The balanced chemical equation for the decomposition of sodium azide (NaN3) is:

2NaN3(s) -> 2Na(s) + 3N2(g)

This equation indicates that when solid sodium azide decomposes, it produces solid sodium and gaseous nitrogen.

To determine the oxidation states for NaN3 (sodium azide), we need to consider the oxidation states of individual elements in the compound.

In sodium azide (NaN3), sodium (Na) is an alkali metal and typically has an oxidation state of +1. The three nitrogen atoms are all identical, so they will have the same oxidation state.

To determine the oxidation state of nitrogen, we assign the variable x to it. Since there are three nitrogen atoms in NaN3, the sum of all oxidation states should be zero (because the compound is neutral):

(+1) + 3x = 0

Solving the equation, we find that x = -1/3.

Therefore, the oxidation state of each nitrogen atom in sodium azide is -1/3. This is an unusual oxidation state, but it is a result of being stabilized in the compound NaN3.

To determine if this decomposition reaction is a redox reaction and if it is spontaneous, let's examine the oxidation states.

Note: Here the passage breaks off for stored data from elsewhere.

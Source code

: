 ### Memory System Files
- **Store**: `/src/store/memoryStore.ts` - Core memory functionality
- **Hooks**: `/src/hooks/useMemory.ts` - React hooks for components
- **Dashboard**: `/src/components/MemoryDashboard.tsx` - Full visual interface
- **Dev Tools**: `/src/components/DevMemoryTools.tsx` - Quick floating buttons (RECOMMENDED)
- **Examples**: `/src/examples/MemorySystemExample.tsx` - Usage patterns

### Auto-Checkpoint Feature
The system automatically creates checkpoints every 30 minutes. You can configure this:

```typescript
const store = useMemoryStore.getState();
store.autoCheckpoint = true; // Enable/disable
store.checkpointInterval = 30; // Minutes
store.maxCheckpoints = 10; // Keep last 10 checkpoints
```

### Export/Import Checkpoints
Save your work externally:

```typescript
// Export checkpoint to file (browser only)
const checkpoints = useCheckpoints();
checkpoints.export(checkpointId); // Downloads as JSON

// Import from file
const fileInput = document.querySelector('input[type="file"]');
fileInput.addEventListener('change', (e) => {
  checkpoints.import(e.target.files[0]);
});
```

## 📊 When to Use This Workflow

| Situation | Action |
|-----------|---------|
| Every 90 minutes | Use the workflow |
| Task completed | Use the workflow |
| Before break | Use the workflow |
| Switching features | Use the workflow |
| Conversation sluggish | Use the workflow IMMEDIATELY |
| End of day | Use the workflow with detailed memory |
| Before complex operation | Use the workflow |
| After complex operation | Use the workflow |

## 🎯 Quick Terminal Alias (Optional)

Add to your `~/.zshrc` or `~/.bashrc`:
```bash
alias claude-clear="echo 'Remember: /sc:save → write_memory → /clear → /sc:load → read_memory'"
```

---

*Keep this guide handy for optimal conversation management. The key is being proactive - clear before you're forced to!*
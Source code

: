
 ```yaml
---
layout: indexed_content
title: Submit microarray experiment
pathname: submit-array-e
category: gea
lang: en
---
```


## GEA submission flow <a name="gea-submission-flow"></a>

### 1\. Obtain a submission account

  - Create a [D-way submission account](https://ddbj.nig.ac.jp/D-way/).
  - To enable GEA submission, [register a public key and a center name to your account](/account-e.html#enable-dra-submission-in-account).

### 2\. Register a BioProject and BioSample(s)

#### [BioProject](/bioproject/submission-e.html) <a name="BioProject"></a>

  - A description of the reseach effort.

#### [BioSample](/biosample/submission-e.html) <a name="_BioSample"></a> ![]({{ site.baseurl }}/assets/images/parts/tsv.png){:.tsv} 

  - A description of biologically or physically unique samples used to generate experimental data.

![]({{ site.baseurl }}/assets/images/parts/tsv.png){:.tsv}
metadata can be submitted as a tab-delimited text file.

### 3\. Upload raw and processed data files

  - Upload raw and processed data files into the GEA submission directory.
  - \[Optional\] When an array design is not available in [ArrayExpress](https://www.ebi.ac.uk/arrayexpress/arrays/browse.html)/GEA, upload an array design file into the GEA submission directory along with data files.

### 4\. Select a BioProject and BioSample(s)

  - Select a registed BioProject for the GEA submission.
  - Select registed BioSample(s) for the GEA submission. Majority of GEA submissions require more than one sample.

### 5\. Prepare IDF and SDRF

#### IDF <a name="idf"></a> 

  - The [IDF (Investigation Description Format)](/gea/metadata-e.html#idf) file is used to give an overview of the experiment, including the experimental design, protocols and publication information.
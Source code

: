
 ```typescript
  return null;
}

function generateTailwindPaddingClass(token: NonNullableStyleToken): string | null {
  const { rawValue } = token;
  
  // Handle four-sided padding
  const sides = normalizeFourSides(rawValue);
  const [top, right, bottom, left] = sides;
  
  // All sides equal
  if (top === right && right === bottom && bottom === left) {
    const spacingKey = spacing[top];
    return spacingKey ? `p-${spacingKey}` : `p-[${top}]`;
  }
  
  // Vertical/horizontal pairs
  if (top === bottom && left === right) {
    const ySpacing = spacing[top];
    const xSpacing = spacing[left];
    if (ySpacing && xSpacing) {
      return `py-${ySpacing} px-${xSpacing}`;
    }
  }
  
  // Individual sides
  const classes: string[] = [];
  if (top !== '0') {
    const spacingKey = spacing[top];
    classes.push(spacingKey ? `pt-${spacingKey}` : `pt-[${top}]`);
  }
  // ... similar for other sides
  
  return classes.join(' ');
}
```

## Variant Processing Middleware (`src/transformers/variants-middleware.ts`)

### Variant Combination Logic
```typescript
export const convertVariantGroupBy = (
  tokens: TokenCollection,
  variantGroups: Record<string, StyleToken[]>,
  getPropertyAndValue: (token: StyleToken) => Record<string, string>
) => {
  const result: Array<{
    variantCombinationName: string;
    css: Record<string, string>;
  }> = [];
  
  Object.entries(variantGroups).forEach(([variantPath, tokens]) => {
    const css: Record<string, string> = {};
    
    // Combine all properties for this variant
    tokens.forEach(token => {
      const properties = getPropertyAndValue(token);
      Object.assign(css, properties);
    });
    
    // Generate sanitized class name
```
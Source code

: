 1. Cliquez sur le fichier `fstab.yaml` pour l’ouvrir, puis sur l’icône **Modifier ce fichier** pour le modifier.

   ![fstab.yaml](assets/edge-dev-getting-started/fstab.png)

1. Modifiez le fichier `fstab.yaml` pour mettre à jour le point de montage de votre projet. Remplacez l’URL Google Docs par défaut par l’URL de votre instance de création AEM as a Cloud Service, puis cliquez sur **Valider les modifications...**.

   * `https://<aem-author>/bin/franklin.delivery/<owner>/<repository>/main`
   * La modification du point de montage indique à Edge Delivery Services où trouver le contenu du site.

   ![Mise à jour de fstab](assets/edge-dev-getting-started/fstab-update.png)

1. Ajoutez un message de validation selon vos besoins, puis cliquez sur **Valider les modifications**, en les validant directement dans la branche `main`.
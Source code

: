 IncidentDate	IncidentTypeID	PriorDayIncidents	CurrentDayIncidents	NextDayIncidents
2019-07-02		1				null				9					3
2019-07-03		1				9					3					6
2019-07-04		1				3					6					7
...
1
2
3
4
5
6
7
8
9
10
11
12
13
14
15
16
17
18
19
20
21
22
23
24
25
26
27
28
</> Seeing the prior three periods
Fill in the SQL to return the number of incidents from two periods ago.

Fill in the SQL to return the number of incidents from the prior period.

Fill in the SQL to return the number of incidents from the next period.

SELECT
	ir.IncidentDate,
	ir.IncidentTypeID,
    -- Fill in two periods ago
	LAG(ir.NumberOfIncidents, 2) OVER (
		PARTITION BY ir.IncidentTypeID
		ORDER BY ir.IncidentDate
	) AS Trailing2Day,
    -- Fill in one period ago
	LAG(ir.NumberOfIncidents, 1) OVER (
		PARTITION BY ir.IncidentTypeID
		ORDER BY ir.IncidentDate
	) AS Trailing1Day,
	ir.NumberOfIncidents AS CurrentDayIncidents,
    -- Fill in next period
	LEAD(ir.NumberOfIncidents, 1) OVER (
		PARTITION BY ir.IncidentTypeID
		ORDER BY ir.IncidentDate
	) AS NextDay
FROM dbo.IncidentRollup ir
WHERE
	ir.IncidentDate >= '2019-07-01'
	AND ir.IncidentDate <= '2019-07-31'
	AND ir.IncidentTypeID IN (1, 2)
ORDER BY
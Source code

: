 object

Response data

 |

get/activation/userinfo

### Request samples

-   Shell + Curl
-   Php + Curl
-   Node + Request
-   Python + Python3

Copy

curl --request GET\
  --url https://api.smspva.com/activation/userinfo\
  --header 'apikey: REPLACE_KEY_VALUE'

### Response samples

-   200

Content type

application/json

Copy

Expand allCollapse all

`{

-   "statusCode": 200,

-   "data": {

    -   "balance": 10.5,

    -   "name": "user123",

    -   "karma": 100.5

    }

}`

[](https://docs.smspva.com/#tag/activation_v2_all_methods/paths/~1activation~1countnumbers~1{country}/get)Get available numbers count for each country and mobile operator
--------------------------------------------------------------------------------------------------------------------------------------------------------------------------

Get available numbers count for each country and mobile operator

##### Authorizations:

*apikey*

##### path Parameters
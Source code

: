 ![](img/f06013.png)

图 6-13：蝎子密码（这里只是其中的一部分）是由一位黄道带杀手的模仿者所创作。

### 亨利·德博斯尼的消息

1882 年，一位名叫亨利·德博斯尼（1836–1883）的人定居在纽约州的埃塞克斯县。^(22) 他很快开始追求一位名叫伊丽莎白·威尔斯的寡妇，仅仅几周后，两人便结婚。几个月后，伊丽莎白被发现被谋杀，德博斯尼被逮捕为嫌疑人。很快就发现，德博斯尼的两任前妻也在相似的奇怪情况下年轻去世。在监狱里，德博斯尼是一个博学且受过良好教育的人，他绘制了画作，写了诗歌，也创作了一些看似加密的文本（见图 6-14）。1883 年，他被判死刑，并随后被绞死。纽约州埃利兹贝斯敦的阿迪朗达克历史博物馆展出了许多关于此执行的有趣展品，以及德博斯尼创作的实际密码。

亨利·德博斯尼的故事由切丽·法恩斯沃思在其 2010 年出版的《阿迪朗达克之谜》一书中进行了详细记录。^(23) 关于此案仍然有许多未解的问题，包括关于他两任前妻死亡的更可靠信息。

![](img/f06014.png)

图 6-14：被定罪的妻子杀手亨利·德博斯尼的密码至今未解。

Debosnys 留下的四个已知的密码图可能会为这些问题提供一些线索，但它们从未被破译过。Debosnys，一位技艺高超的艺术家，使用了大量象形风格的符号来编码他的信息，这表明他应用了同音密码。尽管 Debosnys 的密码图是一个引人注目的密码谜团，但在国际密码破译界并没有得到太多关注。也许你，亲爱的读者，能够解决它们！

In NaN3, the oxidation state of sodium changes from +1 to 0, indicating that sodium is reduced. The oxidation state of nitrogen changes from -1/3 to 0, indicating that nitrogen is oxidized.

The sodium reduction half-reaction is: Na+ + e- -> Na (reduced form)
The nitrogen oxidation half-reaction is: N(-1/3) -> N(0) + (1/3)e- (oxidized form)

Since there is a change in oxidation states for both sodium and nitrogen, this decomposition of sodium azide is indeed a redox reaction.

Determining spontaneity requires considering the standard reduction potentials of the species involved. Without the values of the reduction potentials, it is difficult to determine spontaneity conclusively.

To balance the chemical equation for the decomposition of sodium azide, we start by writing the formula for the reactant and the products.

Sodium azide can be represented by the formula NaN3. It decomposes into sodium (Na) and nitrogen gas (N2). The balanced chemical equation for this reaction is:

2 NaN3(s) -> 2 Na(s) + 3 N2(g)

Now let's determine the oxidation states for each element involved in the reaction:

In sodium azide (NaN3), oxygen (O) is usually assigned an oxidation state of -2. Since there are no oxygen atoms in NaN3, we don't need to consider it.

The general guideline for assigning oxidation states is as follows:
- The oxidation state of an element in its elemental form is always 0.
- The oxidation state of a monatomic ion is equal to its charge.

To determine the oxidation state of sodium (Na), we consider that it is a Group 1A element, meaning it tends to lose one electron to attain a noble gas configuration. Therefore, the oxidation state of sodium is +1.

In the case of nitrogen (N), it usually has an oxidation state of -3 in compounds (except in certain cases like in ammonia, where it is -3). So, in sodium azide (NaN3), since there are three nitrogen atoms, we can assign an oxidation state of -3 to each nitrogen atom.

By applying these oxidation states, we can write the half-reactions for the redox reaction:

Oxidation half-reaction:
NaN3(s) -> Na(s) + N3(-3) + 3e-

Reduction half-reaction:
N3(-3) + 3e- -> 3N2(g)

Now, let's check if it is a spontaneous reaction. We can do this by comparing the reduction potentials of the half-reactions. However, since the standard reduction potentials for these half-reactions are not provided, we cannot determine the spontaneity of the reaction based on this information alone.

Note: It is important to exercise caution when dealing with sodium azide, as it is a highly toxic and potentially explosive compound.

On the left side,

Na is +1
Each N in NaN3 is -1/3

On the right side, Na is zero, N in N2 is zero.